Fed to hike and steepen its rate policy path

The Federal Reserve is poised to raise interest rates Wednesday for the first time since 2018, with investors focused on how aggressive central bankers plan to be in tackling the hottest inflation in four decades.

The Federal Open Market Committee is all but certain to raise rates by a quarter percentage point at the conclusion of its two-day policy meeting, after Chair Jerome Powell told lawmakers earlier this month that he favored such a move.

The panel will release a statement and forecasts, including the “dot plot” chart that displays central bankers’ projections on interest rates, at 2 p.m. in Washington. Powell will hold a virtual press conference 30 minutes later.

“They want to send a reassuring message that they absolutely have the resolve to cool off inflationary pressures and can go faster if they need to, or slower,” said Julia Coronado, president of MacroPolicy Perspectives. “They are trying to achieve macroeonomic stability, an extremely difficult job right now.”

Fed Forecasts

The FOMC’s fresh forecasts are likely to project four interest-rate hikes in 2022 and three in 2023, according to economists surveyed by Bloomberg. That would be up from three increases this year flagged in its December dot plot. Yet there’s quite a bit of uncertainty over the committee’s thinking and markets are pricing in seven rate hikes in 2022, or one every meeting.

“Dots for 2022, 2023, and 2024 and then any forward guidance on rates, either in the statement or from Powell’s presser” will be the focus of investors, said Stephen Stanley, chief economist at Amherst Pierpont.

The 2024 dots could prove important as well, as they could show whether the committee expects to raise the Fed’s benchmark overnight policy rate above its neutral setting to cool down inflation. Neutral refers to the rate that neither speeds up nor slows down the economy. It was estimated to lie around 2.5% in the Fed’s December quarterly forecasts.

“Eventually they need to move up to a higher terminal value,” said Neil Dutta, head of economics at Renaissance Macro Research. “If inflation is stickier then I would expect them to demonstrate they need to do more.”

The FOMC statement is likely to say that the committee expects to make future hikes in the target rate as it confronts inflation, though it’s certain to hedge any language to note that plans will depend on incoming data. The statement may acknowledge that economic growth has moderated this year and that there are new uncertainties caused by the Russian invasion of Ukraine.

The committee could tweak its language in discussing ongoing inflation, adding a reference to higher energy and commodities prices and possibly “tight resource utilization,” said Michael Feroli, chief U.S. economist at JPMorgan Chase & Co.

Balance Sheet Update

The FOMC completed its program of asset purchases this month, and at its last meeting announced general principles around shrinking the balance sheet through runoff of maturity of existing securities.

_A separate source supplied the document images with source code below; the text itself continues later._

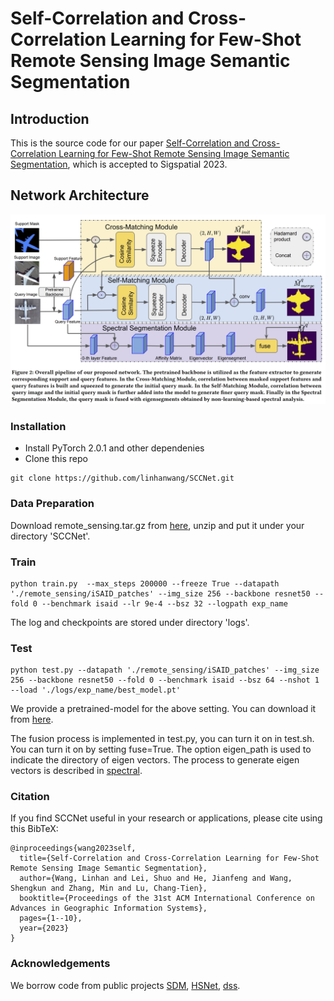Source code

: # Self-Correlation and Cross-Correlation Learning for Few-Shot Remote Sensing Image Semantic Segmentation


Introduction
------------
This is the source code for our paper [Self-Correlation and Cross-Correlation Learning for Few-Shot Remote Sensing Image Semantic Segmentation](http://arxiv.org/abs/2309.05840), which is accepted to Sigspatial 2023.

Network Architecture
------------
![network](architecture.png)

### Installation
* Install PyTorch 2.0.1 and other dependenies
* Clone this repo

```
git clone https://github.com/linhanwang/SCCNet.git
```

### Data Preparation

Download remote_sensing.tar.gz from [here](https://drive.google.com/drive/folders/1-URr9fX0v6_-Yo3B7St8UFNHiPWpXxnC?usp=sharing), unzip and put it under your directory 'SCCNet'.


### Train

```
python train.py  --max_steps 200000 --freeze True --datapath './remote_sensing/iSAID_patches' --img_size 256 --backbone resnet50 --fold 0 --benchmark isaid --lr 9e-4 --bsz 32 --logpath exp_name
```

The log and checkpoints are stored under directory 'logs'.

### Test

```
python test.py --datapath './remote_sensing/iSAID_patches' --img_size 256 --backbone resnet50 --fold 0 --benchmark isaid --bsz 64 --nshot 1 --load './logs/exp_name/best_model.pt'
```

We provide a pretrained-model for the above setting. You can download it from [here](https://drive.google.com/drive/folders/1IU3m_0qTgIzmz6mc_0J1b-dMGBZMnelg?usp=drive_link).

The fusion process is implemented in test.py, you can turn it on in test.sh. You can turn it on by setting fuse=True. The option eigen_path is used to indicate the directory of eigen vectors. The process to generate eigen vectors is described in [spectral](spectral/README.md).

### Citation

If you find SCCNet useful in your research or applications, please cite using this BibTeX:

```
@inproceedings{wang2023self,
  title={Self-Correlation and Cross-Correlation Learning for Few-Shot Remote Sensing Image Semantic Segmentation},
  author={Wang, Linhan and Lei, Shuo and He, Jianfeng and Wang, Shengkun and Zhang, Min and Lu, Chang-Tien},
  booktitle={Proceedings of the 31st ACM International Conference on Advances in Geographic Information Systems},
  pages={1--10},
  year={2023}
}
```

### Acknowledgements

We borrow code from public projects [SDM](https://github.com/caoql98/SDM), [HSNet](https://github.com/juhongm999/hsnet), [dss](https://github.com/lukemelas/deep-spectral-segmentation).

Officials could lay out more details on the pace at which they’ll allow their massive $8.9 trillion balance sheet to shrink. That may include setting out caps on how many billions of dollars worth of Treasuries and mortgage-backed securities will be allowed to mature every month without reinvestment, something that Powell told Congress earlier this month would be discussed at this meeting.

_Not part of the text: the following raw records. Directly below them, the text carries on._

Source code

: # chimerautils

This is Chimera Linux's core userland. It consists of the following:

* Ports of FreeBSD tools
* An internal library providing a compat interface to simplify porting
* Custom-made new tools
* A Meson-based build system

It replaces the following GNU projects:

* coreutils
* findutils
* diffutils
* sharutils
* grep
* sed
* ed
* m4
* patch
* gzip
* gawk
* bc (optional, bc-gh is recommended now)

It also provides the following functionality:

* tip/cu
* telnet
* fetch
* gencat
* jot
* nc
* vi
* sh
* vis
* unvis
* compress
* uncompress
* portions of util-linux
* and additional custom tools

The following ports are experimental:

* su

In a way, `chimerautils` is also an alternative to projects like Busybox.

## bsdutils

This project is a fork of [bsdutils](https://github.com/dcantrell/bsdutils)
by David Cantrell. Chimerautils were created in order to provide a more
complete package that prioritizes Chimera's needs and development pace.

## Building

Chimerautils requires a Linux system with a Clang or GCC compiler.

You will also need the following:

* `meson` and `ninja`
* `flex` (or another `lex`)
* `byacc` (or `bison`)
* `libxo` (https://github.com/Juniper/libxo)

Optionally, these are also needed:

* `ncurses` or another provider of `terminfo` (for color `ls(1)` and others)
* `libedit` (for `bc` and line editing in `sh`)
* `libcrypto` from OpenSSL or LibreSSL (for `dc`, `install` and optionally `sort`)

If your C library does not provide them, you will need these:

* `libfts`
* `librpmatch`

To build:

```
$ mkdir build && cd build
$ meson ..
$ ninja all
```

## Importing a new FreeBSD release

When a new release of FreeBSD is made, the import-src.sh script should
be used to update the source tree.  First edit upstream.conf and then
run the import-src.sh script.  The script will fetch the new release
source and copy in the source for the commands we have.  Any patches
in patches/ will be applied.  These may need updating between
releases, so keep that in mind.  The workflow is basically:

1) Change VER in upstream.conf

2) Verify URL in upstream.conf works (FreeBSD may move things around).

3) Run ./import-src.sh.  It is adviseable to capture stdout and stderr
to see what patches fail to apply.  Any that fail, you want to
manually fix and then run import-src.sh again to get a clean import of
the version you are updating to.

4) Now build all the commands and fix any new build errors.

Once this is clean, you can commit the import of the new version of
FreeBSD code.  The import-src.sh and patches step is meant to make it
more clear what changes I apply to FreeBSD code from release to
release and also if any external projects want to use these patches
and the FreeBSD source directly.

If the process is far-enough along, the committee could also provide an update on when it expects to begin allowing the balance sheet to shrink.

Press Conference

Powell is likely to be quizzed by reporters on topics including the Russia invasion and its effect of the economy, recent inflation reports, and whether he has a 2022 plan in mind for raising rates at every meeting or taking a more cautious approach that sees them go more gradually.

Balancing the concerns about inflation and growth will be a key theme, said Lindsey Piegza, chief economist with Stifel Nicolaus & Co.

“Is the Fed willing to tighten into recession? Is there any comment to the effect of getting inflation under control is the Fed’s primary goal no matter the costs?” she asked. “There is lots to ask, but not sure we will get a lot of clarity.”